Я настороженно вглядывалась в лицо мужа, ожидая увидеть отклик, на который очень надеялась. Но оно выражало лишь удивление и смущение. Потом он снисходительно рассмеялся и потрепал меня по щеке.
– Крис, милочка, я больше всего на свете хочу отдохнуть, но сейчас в офисе один из самых напряженных периодов.
– У тебя всегда получается, что именно данный момент самый напряженный, – бросила я.
Ему стало явно неловко.
– Да, пожалуй, я всегда довольно занят. Когда руководишь таким крупным предприятием, особенно не разгуляешься.
– Крупное предприятие, – повторила я. – Ну а я хоть когда-нибудь приобрету для тебя значение? Мне ты соблаговолишь уделить внимание?
Улыбка исчезла с его лица.
– Ах, Крис, дорогая, пожалуйста, не глупи. Я устал. У меня был суматошный день. Давай проведем вечер без сцен.
Я отошла, пытаясь подавить в себе горечь и негодование. Минутное желание снова сблизиться с Чарльзом исчезло, и на этот раз безвозвратно. Внутри все словно оледенело. Да кому нужны сцены? И кому хочется куда-то там ехать с Чарльзом? Только не мне!
Я повернулась и вышла из комнаты.
За обедом Чарльз всячески старался выказать дружелюбие.
Он даже снова заговорил о том, что неплохо бы съездить куда-нибудь. Быть может, сказал муж, если я наберусь терпения, через месяц-другой ему удастся вырваться. Затем спросил, что бы я хотела получить в подарок. Он только что неплохо заработал на акциях: удалось продать их по самому высокому курсу.
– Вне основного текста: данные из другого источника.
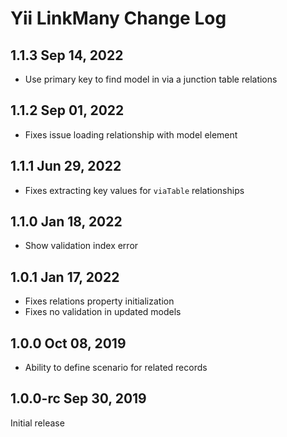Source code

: Yii LinkMany Change Log
=======================

1.1.3 Sep 14, 2022
------------------

- Use primary key to find model in via a junction table relations

1.1.2 Sep 01, 2022
------------------

- Fixes issue loading relationship with model element

1.1.1 Jun 29, 2022
------------------

- Fixes extracting key values for `viaTable` relationships

1.1.0 Jan 18, 2022
------------------

- Show validation index error

1.0.1 Jan 17, 2022
------------------

- Fixes relations property initialization
- Fixes no validation in updated models

1.0.0 Oct 08, 2019
------------------

- Ability to define scenario for related records


1.0.0-rc Sep 30, 2019
---------------------

Initial release

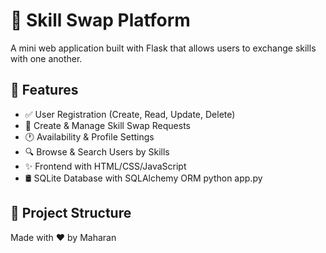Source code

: # 🔁 Skill Swap Platform

A mini web application built with Flask that allows users to exchange skills with one another.

## 🚀 Features

- ✅ User Registration (Create, Read, Update, Delete)
- 🔁 Create & Manage Skill Swap Requests
- 🕐 Availability & Profile Settings
- 🔍 Browse & Search Users by Skills
- ✨ Frontend with HTML/CSS/JavaScript
- 🛢️ SQLite Database with SQLAlchemy ORM
python app.py


## 📂 Project Structure

Made with ❤️ by Maharan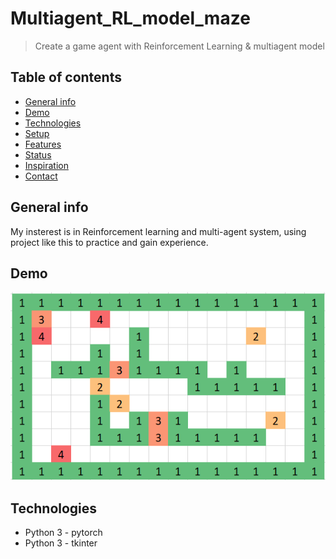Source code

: # Multiagent_RL_model_maze
 > Create a game agent with Reinforcement Learning  & multiagent model

## Table of contents
* [General info](#general-info)
* [Demo](#demo)
* [Technologies](#technologies)
* [Setup](#setup)
* [Features](#features)
* [Status](#status)
* [Inspiration](#inspiration)
* [Contact](#contact)

## General info
My insterest is in Reinforcement learning and multi-agent system, using project like this to practice and gain experience. 

## Demo
![Example Demo](img/maze.png)

## Technologies
* Python 3 - pytorch
* Python 3 - tkinter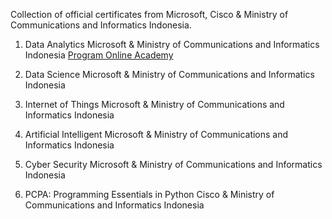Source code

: Collection of official certificates from Microsoft, Cisco & Ministry of Communications and Informatics Indonesia.

1. Data Analytics 
Microsoft & Ministry of Communications and Informatics Indonesia
[Program Online Academy](https://github.com/ferrysirait/cert/blob/master/11799000-9035-45b3-879b-1a829f75da32.pdf)

2. Data Science
Microsoft & Ministry of Communications and Informatics Indonesia

3. Internet of Things
Microsoft & Ministry of Communications and Informatics Indonesia

4. Artificial Intelligent
Microsoft & Ministry of Communications and Informatics Indonesia

5. Cyber Security
Microsoft & Ministry of Communications and Informatics Indonesia

6. PCPA: Programming Essentials in Python
Cisco & Ministry of Communications and Informatics Indonesia
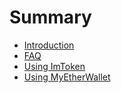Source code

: # Summary

* [Introduction](README.md)
* [FAQ](faq.md)
* [Using ImToken](using-imtoken.md)
* [Using MyEtherWallet](using-myetherwallet.md)


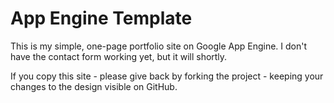# App Engine Template

This is my simple, one-page portfolio site on Google App Engine.  I don't have the contact form working yet, but it will shortly.

If you copy this site - please give back by forking the project - keeping your changes to the design visible on GitHub.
Я посмотрела на красивое глупое лицо и ответила:
– Из того, что ты можешь дать, мне ничего не нужно.
Он пожал плечами:
– С тобой трудно иметь дело, дорогая моя Крис.
На следующий день я отправилась в город – за покупками. Кроме того, предстояла примерка костюма, который я заказала у Харди Эмис. Мне хотелось также послать вещи детям.
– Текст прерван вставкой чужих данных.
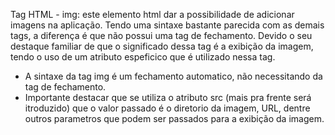 Tag HTML - img: este elemento html dar a possibilidade de adicionar imagens na aplicação. Tendo uma sintaxe bastante parecida com as demais tags, a diferença é que não possui uma tag de fechamento. Devido o seu destaque familiar de que o significado dessa tag é a exibição da imagem, tendo o uso de um atributo espeficico que é utilizado nessa tag.

- A sintaxe da tag img é um fechamento automatico, não necessitando da tag de fechamento.
- Importante destacar que se utiliza o atributo src (mais pra frente será itroduzido) que o valor passado é o diretorio da imagem, URL, dentre outros parametros que podem ser passados para a exibição da imagem.
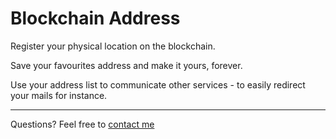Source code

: # Blockchain Address

Register your physical location on the blockchain.

Save your favourites address and make it yours, forever.

Use your address list to communicate other services - to easily redirect your mails for instance.

---

Questions? Feel free to [contact me](https://matthieuscarset.com)
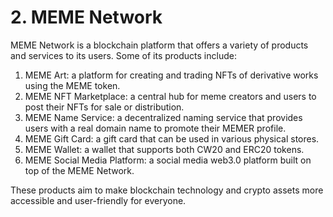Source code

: # 2. MEME Network

MEME Network is a blockchain platform that offers a variety of products and services to its users. Some of its products include:

1. MEME Art: a platform for creating and trading NFTs of derivative works using the MEME token.
2. MEME NFT Marketplace: a central hub for meme creators and users to post their NFTs for sale or distribution.
3. MEME Name Service: a decentralized naming service that provides users with a real domain name to promote their MEMER profile.
4. MEME Gift Card: a gift card that can be used in various physical stores.
5. MEME Wallet: a wallet that supports both CW20 and ERC20 tokens.
6. MEME Social Media Platform: a social media web3.0 platform built on top of the MEME Network.

These products aim to make blockchain technology and crypto assets more accessible and user-friendly for everyone.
В этот уик-энд я была свободна от приема гостей в Корнфилде. В воскресенье мы отправлялись на ленч к дорогой Уинифрид.
Пока мы ехали в Саут-Норвуд, я пребывала в новом для себя, довольно странном состоянии полнейшего безразличия к Чарльзу, к нашему браку и вообще ко всему. И пришла к твердому убеждению: продолжать и дальше жить так, как сейчас, бессмысленно. Чарльз не замечал моего настроения, и ему не было до него никакого дела. Единственное, чего он хотел, – чтобы его не трогали и он мог бы продолжать заниматься своим делом. Я начала склоняться к тому, что мне давно пора оставить его – пусть занимается делами.
Ленч у Уинифрид был, как всегда, убийственно скучен. Ничто в ее ужасном доме не изменилось, только сама она заметно постарела. Волосы у нее теперь были совсем седые; густые, песочного цвета брови побелели. На подбородке появились жесткие волоски. Мне она казалась просто отвратительной, но Чарльз любил ее и относился к ней гораздо снисходительнее и терпимее, чем ко мне. Они пребывали в полной симпатии друг к другу и без умолку болтали. В свое время я болезненно реагировала на это, чувствуя себя лишней, но в то воскресенье меня это ничуть не трогало.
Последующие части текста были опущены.